Come le favole anche Favola, film d’esordio di Sebastiano Mauri, racconta una storia d’amore. Non ci sono principi e principesse, forse c’è qualche mago cattivo e qualche regina (madre) crudele, ma nei colori pastello di interni rosa acceso e vestiti con ampie gonne, che cambiano senza mai dimenticare il grembiulino, ci sono due casalinghe perfette nell’America da rotocalco patinato degli anni Cinquanta, Mrs. Fairytale e Mrs.Emerald. Sono amiche, diverse nel look, la prima lo stereotipo scintillante della moglie devota alla casa, la seconda con abiti Fifty impeccabili, ma del resto è nel regno di Mrs. Fairytale che tutto accade, tra le mura domestiche di solitudine comune, whisky consumato di nascosto, caschi da parrucchiere, visite clandestine dei ragazzi vicini di casa, anche loro un po’ icone degli ardori proibiti della casalinga: l’idraulico, il timido, il danzatore di mambo, gemelli più giovani e sempre pronti a ammaliare – in tutti tre si cala con generosità Luca Santagostino.

 

Ha un marito fuoricampo Mrs. Fairytale che la picchia «ogni giorno» e la fa sua il mercoledì. Una madre (Piera degli Esposti geniale) che vede gli alieni mentre lei si immagina volteggiare a una festa di capodanno tra mille corteggiatori, musica e volute di fumo. Una cagnolina impagliata, Lucy, che sembra la sua sola compagnia. Ha un marito anche Mrs. Emerald che la tradisce, ha un amante e strane riviste di uomini nudi nel cassetto.

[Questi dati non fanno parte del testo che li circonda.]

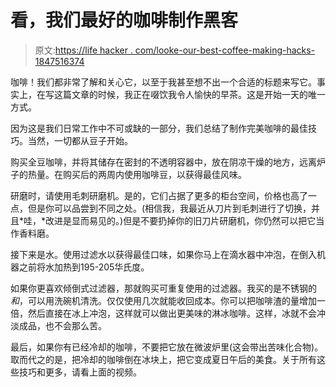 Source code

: # 看，我们最好的咖啡制作黑客

> 原文:[https://life hacker . com/looke-our-best-coffee-making-hacks-1847516374](https://lifehacker.com/behold-our-best-coffee-making-hacks-1847516374)

咖啡！我们都非常了解和关心它，以至于我甚至想不出一个合适的标题来写它。事实上，在写这篇文章的时候，我正在啜饮我令人愉快的早茶。这是开始一天的唯一方式。

因为这是我们日常工作中不可或缺的一部分，我们总结了制作完美咖啡的最佳技巧。当然，一切都从豆子开始。

购买全豆咖啡，并将其储存在密封的不透明容器中，放在阴凉干燥的地方，远离炉子的热量。在购买后的两周内使用咖啡豆，以获得最佳风味。

研磨时，请使用毛刺研磨机。是的，它们占据了更多的柜台空间，价格也高了一点，但是你可以品尝到不同之处。(相信我，我最近从刀片到毛刺进行了切换，并且*哇，*改进是显而易见的。)但是不要扔掉你的旧刀片研磨机，你仍然可以把它当作香料磨。

接下来是水。使用过滤水以获得最佳口味，如果你马上在滴水器中冲泡，在倒入机器之前将水加热到195-205华氏度。

如果你更喜欢倾倒式过滤器，那就购买可重复使用的过滤器。我买的是不锈钢的*和*，可以用洗碗机清洗。仅仅使用几次就能收回成本。你可以把咖啡渣的量增加一倍，然后直接在冰上冲泡，这样就可以做出更美味的淋冰咖啡。这样，冰就不会冲淡成品，也不会那么苦。

最后，如果你有已经冷却的咖啡，不要把它放在微波炉里(这会带出苦味化合物)。取而代之的是，把冷却的咖啡倒在冰块上，把它变成夏日午后的美食。关于所有这些技巧和更多，请看上面的视频。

A lei non la sfiora nemmeno, e chissà da quanto tempo.

 

C’è molto Todd Haynes di Lontano dal Paradiso o di Carol e non solo per gli anni Cinquanta dell’American Dream, e qualcosa di Sirk nel film di Mauri che prende origine dalla pièce teatrale (con lo stesso titolo) di Filippo Timi protagonista come sul palcoscenico insieme a Lucia Mascino; una coppia danzante e irriverente di variazioni del femminile contro le gabbie del gender e dei suoi stereotipi. Tutto come a teatro accade in un unico luogo, la casa perfetta di televisioni, alberi di Natale sempre in piedi, compresi i regali da scartare sotto, e la città che si intuisce dalla finestre, un’America lontana, mentre l’esterno irrompe dalla porta come un incubo, un’allucinazione, una distorta realtà che si cerca di respingere cercando la fuga.

 

Al cinema ancora oggi e domani – evento speciale per Nexo Digital – Favola in modo scanzonato con il suo happy end che (senza fare spoiler) reinventa un modo di stare al mondo è un oggetto eccentrico tra le tendenze del nostro cinema, raffinato e impudente nel modo di esplorare una questione complessa ( e oggi molto importante) come l’identità: sessuale, della vita, dei sogni, delle pulsioni, di una continua sfida per affermare il desiderio e la possibilità di viverlo senza gabbie, dell’amore, delle relazioni, e di quella dimensione familiare di cui sentiamo infliggerci di nuovo un solo modello – mamma&papà.

 

È una materia rischiosa, così come quell’origine teatrale, che però il regista sa riposizionare nel tempo e nel movimento del cinema, sfuggendo la retorica nell’ironia, perché si ride spesso con Timi e Mascino, nonostante i loro drammi, e nell’equilibrio di una recitazione che è il film ma al tempo stesso non lo invade mai.

 

Con la complicità della fotografia di Renato Berta, che sui pastelli lascia fluire ombre scurissime quasi noir, Favola costruisce nello spazio in cui si svolge il movimento emozionale dei suoi protagonisti quella battaglia per essere se stessi, dolorosa e insieme appassionata. Nel melodramma che si intreccia alla canzonetta scorrono i sentimenti e la crudeltà che quella superficie risplendente cela coi suoi fantasmi e le sue «double identity» soffocate dal perbenismo, da morali che stritolano e rinchiudono e condannano quanto reputano un ’«imperfezione» (o meglio ancora una vergogna) quando è invece energia e bellezza.

 

Mrs. Fairytale e Mrs. Emerald sono due splendide icone queer, quasi contrappunto e specchio l’una dell’altra, in quella favola che è un po’ un incubo – ma non lo sono tutte le favole? – da cui lottano per scappare via. La realtà è da scoprire, anzi da costruire, ma saranno loro a sceglierla, e questa sarà la «Favola».